:: Problem ::
All of the entries below are to be retyped exactly.

:: The data ::

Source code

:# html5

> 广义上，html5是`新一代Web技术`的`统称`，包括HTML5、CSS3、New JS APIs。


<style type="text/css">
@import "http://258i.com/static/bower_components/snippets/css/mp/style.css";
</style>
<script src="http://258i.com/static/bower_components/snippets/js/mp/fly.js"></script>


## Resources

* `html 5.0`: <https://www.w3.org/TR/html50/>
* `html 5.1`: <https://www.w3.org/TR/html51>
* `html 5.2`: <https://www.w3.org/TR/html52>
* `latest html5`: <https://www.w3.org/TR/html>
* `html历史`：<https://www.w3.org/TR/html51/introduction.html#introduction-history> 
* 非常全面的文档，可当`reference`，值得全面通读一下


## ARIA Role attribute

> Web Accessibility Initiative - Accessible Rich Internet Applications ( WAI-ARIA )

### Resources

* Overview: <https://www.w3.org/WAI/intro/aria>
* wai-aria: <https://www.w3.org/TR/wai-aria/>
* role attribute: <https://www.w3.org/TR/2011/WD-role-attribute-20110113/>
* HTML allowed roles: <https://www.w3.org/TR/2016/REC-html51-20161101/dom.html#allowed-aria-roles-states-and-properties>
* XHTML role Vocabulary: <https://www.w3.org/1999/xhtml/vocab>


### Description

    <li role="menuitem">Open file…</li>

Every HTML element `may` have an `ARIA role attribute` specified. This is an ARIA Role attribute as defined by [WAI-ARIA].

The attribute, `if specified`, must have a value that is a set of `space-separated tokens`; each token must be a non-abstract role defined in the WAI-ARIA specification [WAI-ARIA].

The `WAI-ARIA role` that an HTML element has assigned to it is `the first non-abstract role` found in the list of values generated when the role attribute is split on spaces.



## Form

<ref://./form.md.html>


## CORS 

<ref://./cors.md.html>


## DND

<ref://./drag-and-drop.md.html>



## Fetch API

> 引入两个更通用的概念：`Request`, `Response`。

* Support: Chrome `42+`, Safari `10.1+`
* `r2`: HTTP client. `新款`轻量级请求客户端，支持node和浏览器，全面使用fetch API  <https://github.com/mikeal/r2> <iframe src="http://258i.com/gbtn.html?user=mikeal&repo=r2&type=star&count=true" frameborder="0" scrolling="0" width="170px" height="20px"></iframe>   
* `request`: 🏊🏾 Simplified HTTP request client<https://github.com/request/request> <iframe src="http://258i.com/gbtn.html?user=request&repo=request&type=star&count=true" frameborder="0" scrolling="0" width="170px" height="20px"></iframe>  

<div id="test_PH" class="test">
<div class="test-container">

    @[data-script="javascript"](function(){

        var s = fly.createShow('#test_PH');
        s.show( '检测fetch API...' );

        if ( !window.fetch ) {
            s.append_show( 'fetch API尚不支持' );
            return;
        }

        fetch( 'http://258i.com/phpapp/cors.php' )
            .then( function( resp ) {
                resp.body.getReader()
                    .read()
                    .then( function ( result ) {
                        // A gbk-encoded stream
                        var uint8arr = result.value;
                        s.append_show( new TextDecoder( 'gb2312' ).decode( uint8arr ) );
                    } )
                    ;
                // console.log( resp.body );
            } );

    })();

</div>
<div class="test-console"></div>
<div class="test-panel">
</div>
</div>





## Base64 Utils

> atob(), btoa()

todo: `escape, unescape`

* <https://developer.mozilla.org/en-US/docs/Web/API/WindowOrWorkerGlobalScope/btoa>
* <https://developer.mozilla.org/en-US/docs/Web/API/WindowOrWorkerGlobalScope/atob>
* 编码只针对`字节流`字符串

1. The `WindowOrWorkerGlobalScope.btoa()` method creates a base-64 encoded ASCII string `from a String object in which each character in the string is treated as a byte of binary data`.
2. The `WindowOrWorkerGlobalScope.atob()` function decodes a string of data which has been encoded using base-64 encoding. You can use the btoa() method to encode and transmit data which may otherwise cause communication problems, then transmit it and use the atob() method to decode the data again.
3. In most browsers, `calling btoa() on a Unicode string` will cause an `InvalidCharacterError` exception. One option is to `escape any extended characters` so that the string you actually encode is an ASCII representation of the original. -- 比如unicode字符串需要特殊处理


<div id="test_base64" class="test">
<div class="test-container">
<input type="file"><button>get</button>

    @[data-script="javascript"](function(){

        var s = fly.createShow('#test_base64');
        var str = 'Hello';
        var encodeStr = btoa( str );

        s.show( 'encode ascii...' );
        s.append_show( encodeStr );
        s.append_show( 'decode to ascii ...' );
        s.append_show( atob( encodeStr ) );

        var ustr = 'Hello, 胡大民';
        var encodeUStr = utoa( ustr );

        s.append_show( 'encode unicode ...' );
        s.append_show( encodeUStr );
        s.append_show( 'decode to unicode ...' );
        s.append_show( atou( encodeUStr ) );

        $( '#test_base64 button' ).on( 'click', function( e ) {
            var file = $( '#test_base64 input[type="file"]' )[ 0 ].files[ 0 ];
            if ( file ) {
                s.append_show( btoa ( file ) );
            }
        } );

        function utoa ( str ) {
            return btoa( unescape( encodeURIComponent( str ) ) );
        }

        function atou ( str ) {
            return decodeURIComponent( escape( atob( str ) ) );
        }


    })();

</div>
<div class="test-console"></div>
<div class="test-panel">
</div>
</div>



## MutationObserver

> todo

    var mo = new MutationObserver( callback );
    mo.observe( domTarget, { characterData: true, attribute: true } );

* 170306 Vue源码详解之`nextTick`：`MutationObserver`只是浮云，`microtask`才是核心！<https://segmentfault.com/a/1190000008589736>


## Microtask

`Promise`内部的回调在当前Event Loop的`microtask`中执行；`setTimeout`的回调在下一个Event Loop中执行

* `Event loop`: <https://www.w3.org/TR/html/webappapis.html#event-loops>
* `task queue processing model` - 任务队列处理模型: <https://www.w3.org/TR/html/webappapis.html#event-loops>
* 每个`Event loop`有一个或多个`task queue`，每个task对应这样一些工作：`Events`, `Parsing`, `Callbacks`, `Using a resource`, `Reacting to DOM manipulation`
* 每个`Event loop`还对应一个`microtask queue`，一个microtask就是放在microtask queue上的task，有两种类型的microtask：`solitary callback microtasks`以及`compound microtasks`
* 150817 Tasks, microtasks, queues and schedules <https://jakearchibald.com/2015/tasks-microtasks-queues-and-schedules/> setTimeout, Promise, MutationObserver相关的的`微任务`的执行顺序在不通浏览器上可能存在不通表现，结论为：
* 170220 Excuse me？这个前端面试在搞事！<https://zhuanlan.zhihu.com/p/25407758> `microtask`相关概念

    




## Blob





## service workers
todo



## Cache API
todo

:: Response area ::
Source code

:# html5

> 广义上，html5是`新一代Web技术`的`统称`，包括HTML5、CSS3、New JS APIs。


<style type="text/css">
@import "http://258i.com/static/bower_components/snippets/css/mp/style.css";
</style>
<script src="http://258i.com/static/bower_components/snippets/js/mp/fly.js"></script>


## Resources

* `html 5.0`: <https://www.w3.org/TR/html50/>
* `html 5.1`: <https://www.w3.org/TR/html51>
* `html 5.2`: <https://www.w3.org/TR/html52>
* `latest html5`: <https://www.w3.org/TR/html>
* `html历史`：<https://www.w3.org/TR/html51/introduction.html#introduction-history> 
* 非常全面的文档，可当`reference`，值得全面通读一下


## ARIA Role attribute

> Web Accessibility Initiative - Accessible Rich Internet Applications ( WAI-ARIA )

### Resources

* Overview: <https://www.w3.org/WAI/intro/aria>
* wai-aria: <https://www.w3.org/TR/wai-aria/>
* role attribute: <https://www.w3.org/TR/2011/WD-role-attribute-20110113/>
* HTML allowed roles: <https://www.w3.org/TR/2016/REC-html51-20161101/dom.html#allowed-aria-roles-states-and-properties>
* XHTML role Vocabulary: <https://www.w3.org/1999/xhtml/vocab>


### Description

    <li role="menuitem">Open file…</li>

Every HTML element `may` have an `ARIA role attribute` specified. This is an ARIA Role attribute as defined by [WAI-ARIA].

The attribute, `if specified`, must have a value that is a set of `space-separated tokens`; each token must be a non-abstract role defined in the WAI-ARIA specification [WAI-ARIA].

The `WAI-ARIA role` that an HTML element has assigned to it is `the first non-abstract role` found in the list of values generated when the role attribute is split on spaces.



## Form

<ref://./form.md.html>


## CORS 

<ref://./cors.md.html>


## DND

<ref://./drag-and-drop.md.html>



## Fetch API

> 引入两个更通用的概念：`Request`, `Response`。

* Support: Chrome `42+`, Safari `10.1+`
* `r2`: HTTP client. `新款`轻量级请求客户端，支持node和浏览器，全面使用fetch API  <https://github.com/mikeal/r2> <iframe src="http://258i.com/gbtn.html?user=mikeal&repo=r2&type=star&count=true" frameborder="0" scrolling="0" width="170px" height="20px"></iframe>   
* `request`: 🏊🏾 Simplified HTTP request client<https://github.com/request/request> <iframe src="http://258i.com/gbtn.html?user=request&repo=request&type=star&count=true" frameborder="0" scrolling="0" width="170px" height="20px"></iframe>  

<div id="test_PH" class="test">
<div class="test-container">

    @[data-script="javascript"](function(){

        var s = fly.createShow('#test_PH');
        s.show( '检测fetch API...' );

        if ( !window.fetch ) {
            s.append_show( 'fetch API尚不支持' );
            return;
        }

        fetch( 'http://258i.com/phpapp/cors.php' )
            .then( function( resp ) {
                resp.body.getReader()
                    .read()
                    .then( function ( result ) {
                        // A gbk-encoded stream
                        var uint8arr = result.value;
                        s.append_show( new TextDecoder( 'gb2312' ).decode( uint8arr ) );
                    } )
                    ;
                // console.log( resp.body );
            } );

    })();

</div>
<div class="test-console"></div>
<div class="test-panel">
</div>
</div>





## Base64 Utils

> atob(), btoa()

todo: `escape, unescape`

* <https://developer.mozilla.org/en-US/docs/Web/API/WindowOrWorkerGlobalScope/btoa>
* <https://developer.mozilla.org/en-US/docs/Web/API/WindowOrWorkerGlobalScope/atob>
* 编码只针对`字节流`字符串

1. The `WindowOrWorkerGlobalScope.btoa()` method creates a base-64 encoded ASCII string `from a String object in which each character in the string is treated as a byte of binary data`.
2. The `WindowOrWorkerGlobalScope.atob()` function decodes a string of data which has been encoded using base-64 encoding. You can use the btoa() method to encode and transmit data which may otherwise cause communication problems, then transmit it and use the atob() method to decode the data again.
3. In most browsers, `calling btoa() on a Unicode string` will cause an `InvalidCharacterError` exception. One option is to `escape any extended characters` so that the string you actually encode is an ASCII representation of the original. -- 比如unicode字符串需要特殊处理


<div id="test_base64" class="test">
<div class="test-container">
<input type="file"><button>get</button>

    @[data-script="javascript"](function(){

        var s = fly.createShow('#test_base64');
        var str = 'Hello';
        var encodeStr = btoa( str );

        s.show( 'encode ascii...' );
        s.append_show( encodeStr );
        s.append_show( 'decode to ascii ...' );
        s.append_show( atob( encodeStr ) );

        var ustr = 'Hello, 胡大民';
        var encodeUStr = utoa( ustr );

        s.append_show( 'encode unicode ...' );
        s.append_show( encodeUStr );
        s.append_show( 'decode to unicode ...' );
        s.append_show( atou( encodeUStr ) );

        $( '#test_base64 button' ).on( 'click', function( e ) {
            var file = $( '#test_base64 input[type="file"]' )[ 0 ].files[ 0 ];
            if ( file ) {
                s.append_show( btoa ( file ) );
            }
        } );

        function utoa ( str ) {
            return btoa( unescape( encodeURIComponent( str ) ) );
        }

        function atou ( str ) {
            return decodeURIComponent( escape( atob( str ) ) );
        }


    })();

</div>
<div class="test-console"></div>
<div class="test-panel">
</div>
</div>



## MutationObserver

> todo

    var mo = new MutationObserver( callback );
    mo.observe( domTarget, { characterData: true, attribute: true } );

* 170306 Vue源码详解之`nextTick`：`MutationObserver`只是浮云，`microtask`才是核心！<https://segmentfault.com/a/1190000008589736>


## Microtask

`Promise`内部的回调在当前Event Loop的`microtask`中执行；`setTimeout`的回调在下一个Event Loop中执行

* `Event loop`: <https://www.w3.org/TR/html/webappapis.html#event-loops>
* `task queue processing model` - 任务队列处理模型: <https://www.w3.org/TR/html/webappapis.html#event-loops>
* 每个`Event loop`有一个或多个`task queue`，每个task对应这样一些工作：`Events`, `Parsing`, `Callbacks`, `Using a resource`, `Reacting to DOM manipulation`
* 每个`Event loop`还对应一个`microtask queue`，一个microtask就是放在microtask queue上的task，有两种类型的microtask：`solitary callback microtasks`以及`compound microtasks`
* 150817 Tasks, microtasks, queues and schedules <https://jakearchibald.com/2015/tasks-microtasks-queues-and-schedules/> setTimeout, Promise, MutationObserver相关的的`微任务`的执行顺序在不通浏览器上可能存在不通表现，结论为：
* 170220 Excuse me？这个前端面试在搞事！<https://zhuanlan.zhihu.com/p/25407758> `microtask`相关概念

    




## Blob





## service workers
todo



## Cache API
todo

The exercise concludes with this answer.